Only the lines of the data below from the one with "to search for" through the one with "By setting the" are wanted. Repeat them exactly.

- - - - - - -

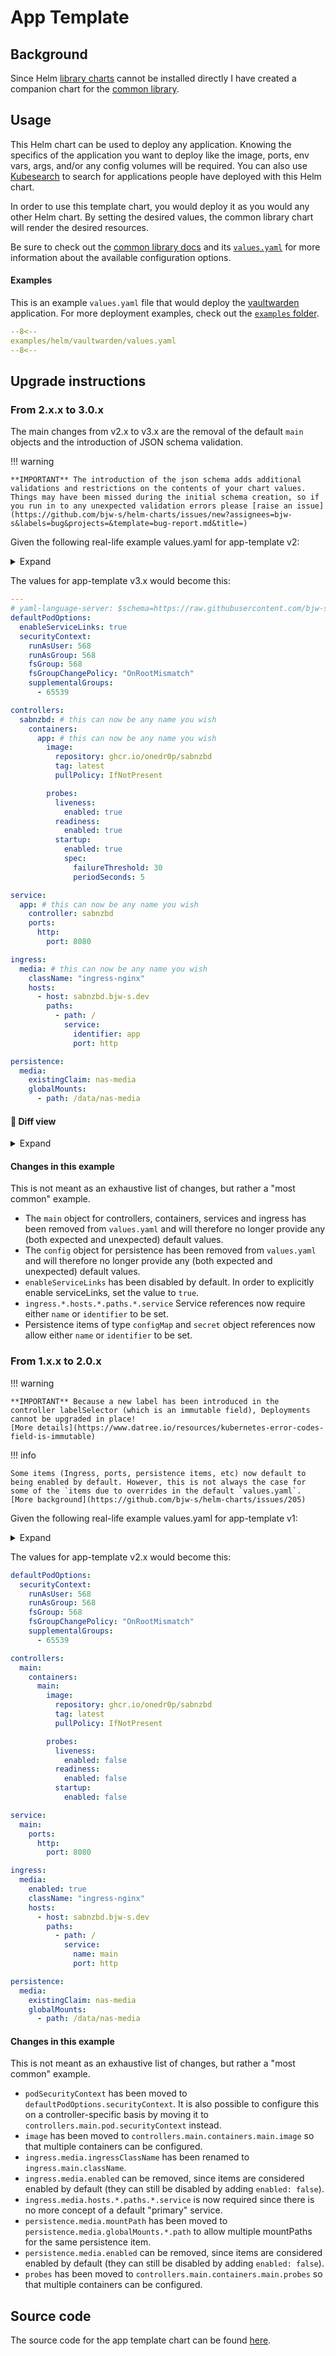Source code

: # App Template

## Background

Since Helm [library charts](https://helm.sh/docs/topics/library_charts/) cannot be
installed directly I have created a companion chart for the [common library](../common-library/index.md).

## Usage

This Helm chart can be used to deploy any application. Knowing the specifics of the application you want to deploy
like the image, ports, env vars, args, and/or any config volumes will be required. You can also use [Kubesearch](https://kubesearch.dev/)
to search for applications people have deployed with this Helm chart.

In order to use this template chart, you would deploy it as you would any other Helm chart.
By setting the desired values, the common library chart will render the desired resources.

Be sure to check out the [common library docs](../common-library/index.md)
and its [`values.yaml`](https://github.com/bjw-s/helm-charts/tree/main/charts/library/common/values.yaml) for
more information about the available configuration options.

#### Examples

This is an example `values.yaml` file that would deploy the [vaultwarden](https://github.com/dani-garcia/vaultwarden)
application. For more deployment examples, check out the [`examples` folder](https://github.com/bjw-s/helm-charts/tree/main/examples/).

```yaml linenums="1"
--8<--
examples/helm/vaultwarden/values.yaml
--8<--
```

## Upgrade instructions

### From 2.x.x to 3.0.x

The main changes from v2.x to v3.x are the removal of the default `main` objects and the introduction of JSON schema validation.

!!! warning

    **IMPORTANT** The introduction of the json schema adds additional validations and restrictions on the contents of your chart values.
    Things may have been missed during the initial schema creation, so if you run in to any unexpected validation errors please [raise an issue](https://github.com/bjw-s/helm-charts/issues/new?assignees=bjw-s&labels=bug&projects=&template=bug-report.md&title=)

Given the following real-life example values.yaml for app-template v2:

<details>
<summary>Expand</summary>

```yaml
---
defaultPodOptions:
  securityContext:
    runAsUser: 568
    runAsGroup: 568
    fsGroup: 568
    fsGroupChangePolicy: "OnRootMismatch"
    supplementalGroups:
      - 65539

controllers:
  main:
    containers:
      main:
        image:
          repository: ghcr.io/onedr0p/sabnzbd
          tag: latest
          pullPolicy: IfNotPresent

service:
  main:
    ports:
      http:
        port: 8080

ingress:
  media:
    enabled: true
    className: "ingress-nginx"
    hosts:
      - host: sabnzbd.bjw-s.dev
        paths:
          - path: /
            service:
              name: main
              port: http

persistence:
  media:
    existingClaim: nas-media
    globalMounts:
      - path: /data/nas-media
```

</details>

The values for app-template v3.x would become this:

```yaml
---
# yaml-language-server: $schema=https://raw.githubusercontent.com/bjw-s/helm-charts/common-3.0.1/charts/library/common/values.schema.json
defaultPodOptions:
  enableServiceLinks: true
  securityContext:
    runAsUser: 568
    runAsGroup: 568
    fsGroup: 568
    fsGroupChangePolicy: "OnRootMismatch"
    supplementalGroups:
      - 65539

controllers:
  sabnzbd: # this can now be any name you wish
    containers:
      app: # this can now be any name you wish
        image:
          repository: ghcr.io/onedr0p/sabnzbd
          tag: latest
          pullPolicy: IfNotPresent

        probes:
          liveness:
            enabled: true
          readiness:
            enabled: true
          startup:
            enabled: true
            spec:
              failureThreshold: 30
              periodSeconds: 5

service:
  app: # this can now be any name you wish
    controller: sabnzbd
    ports:
      http:
        port: 8080

ingress:
  media: # this can now be any name you wish
    className: "ingress-nginx"
    hosts:
      - host: sabnzbd.bjw-s.dev
        paths:
          - path: /
            service:
              identifier: app
              port: http

persistence:
  media:
    existingClaim: nas-media
    globalMounts:
      - path: /data/nas-media
```

#### 🚧 Diff view

<details>
<summary>Expand</summary>

```diff
--- old
+++ new
@@ -1,42 +1,55 @@
---
+# yaml-language-server: $schema=https://raw.githubusercontent.com/bjw-s/helm-charts/common-3.0.1/charts/library/common/values.schema.json
 defaultPodOptions:
+  enableServiceLinks: true
   securityContext:
     runAsUser: 568
     runAsGroup: 568
     fsGroup: 568
     fsGroupChangePolicy: "OnRootMismatch"
     supplementalGroups:
       - 65539

 controllers:
-  main:
+  sabnzbd: # this can now be any name you wish
     containers:
-      main:
+      app: # this can now be any name you wish
         image:
           repository: ghcr.io/onedr0p/sabnzbd
           tag: latest
           pullPolicy: IfNotPresent

+        probes:
+          liveness:
+            enabled: true
+          readiness:
+            enabled: true
+          startup:
+            enabled: true
+            spec:
+              failureThreshold: 30
+              periodSeconds: 5
+
 service:
-  main:
+  app: # this can now be any name you wish
+    controller: sabnzbd
     ports:
       http:
         port: 8080

 ingress:
-  media:
-    enabled: true
+  media: # this can now be any name you wish
     className: "ingress-nginx"
     hosts:
       - host: sabnzbd.bjw-s.dev
         paths:
           - path: /
             service:
-              name: main
+              identifier: app
               port: http

 persistence:
   media:
     existingClaim: nas-media
     globalMounts:
       - path: /data/nas-media

```

</details>

#### Changes in this example

This is not meant as an exhaustive list of changes, but rather a "most common" example.

- The `main` object for controllers, containers, services and ingress has been removed from `values.yaml` and will therefore no longer provide any (both expected and unexpected) default values.
- The `config` object for persistence has been removed from `values.yaml` and will therefore no longer provide any (both expected and unexpected) default values.
- `enableServiceLinks` has been disabled by default. In order to explicitly enable serviceLinks, set the value to `true`.
- `ingress.*.hosts.*.paths.*.service` Service references now require either `name` or `identifier` to be set.
- Persistence items of type `configMap` and `secret` object references now allow either `name` or `identifier` to be set.

### From 1.x.x to 2.0.x

!!! warning

    **IMPORTANT** Because a new label has been introduced in the controller labelSelector (which is an immutable field), Deployments cannot be upgraded in place!
    [More details](https://www.datree.io/resources/kubernetes-error-codes-field-is-immutable)

!!! info

    Some items (Ingress, ports, persistence items, etc) now default to being enabled by default. However, this is not always the case for some of the `items due to overrides in the default `values.yaml`.
    [More background](https://github.com/bjw-s/helm-charts/issues/205)

Given the following real-life example values.yaml for app-template v1:

<details>
<summary>Expand</summary>

```yaml
image:
  repository: ghcr.io/onedr0p/sabnzbd
  tag: latest
  pullPolicy: IfNotPresent

podSecurityContext:
  runAsUser: 568
  runAsGroup: 568
  fsGroup: 568
  fsGroupChangePolicy: "OnRootMismatch"
  supplementalGroups:
    - 65539

service:
  main:
    ports:
      http:
        port: 8080

ingress:
  media:
    enabled: true
    ingressClassName: "ingress-nginx"
    hosts:
      - host: sabnzbd.bjw-s.dev
        paths:
          - path: /

persistence:
  media:
    enabled: true
    existingClaim: nas-media
    globalMounts:
      - path: /data/nas-media

probes:
  liveness:
    enabled: false
  readiness:
    enabled: false
  startup:
    enabled: false
```

</details>

The values for app-template v2.x would become this:

```yaml
defaultPodOptions:
  securityContext:
    runAsUser: 568
    runAsGroup: 568
    fsGroup: 568
    fsGroupChangePolicy: "OnRootMismatch"
    supplementalGroups:
      - 65539

controllers:
  main:
    containers:
      main:
        image:
          repository: ghcr.io/onedr0p/sabnzbd
          tag: latest
          pullPolicy: IfNotPresent

        probes:
          liveness:
            enabled: false
          readiness:
            enabled: false
          startup:
            enabled: false

service:
  main:
    ports:
      http:
        port: 8080

ingress:
  media:
    enabled: true
    className: "ingress-nginx"
    hosts:
      - host: sabnzbd.bjw-s.dev
        paths:
          - path: /
            service:
              name: main
              port: http

persistence:
  media:
    existingClaim: nas-media
    globalMounts:
      - path: /data/nas-media
```

#### Changes in this example

This is not meant as an exhaustive list of changes, but rather a "most common" example.

- `podSecurityContext` has been moved to `defaultPodOptions.securityContext`. It is also possible to configure this on a controller-specific basis by moving it to `controllers.main.pod.securityContext` instead.
- `image` has been moved to `controllers.main.containers.main.image` so that multiple containers can be configured.
- `ingress.media.ingressClassName` has been renamed to `ingress.main.className`.
- `ingress.media.enabled` can be removed, since items are considered enabled by default (they can still be disabled by adding `enabled: false`).
- `ingress.media.hosts.*.paths.*.service` is now required since there is no more concept of a default "primary" service.
- `persistence.media.mountPath` has been moved to `persistence.media.globalMounts.*.path` to allow multiple mountPaths for the same persistence item.
- `persistence.media.enabled` can be removed, since items are considered enabled by default (they can still be disabled by adding `enabled: false`).
- `probes` has been moved to `controllers.main.containers.main.probes` so that multiple containers can be configured.

## Source code

The source code for the app template chart can be found
[here](https://github.com/bjw-s/helm-charts/tree/main/charts/other/app-template).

- - - - - - -

ANSWER BOX »
to search for applications people have deployed with this Helm chart.

In order to use this template chart, you would deploy it as you would any other Helm chart.
By setting the desired values, the common library chart will render the desired resources.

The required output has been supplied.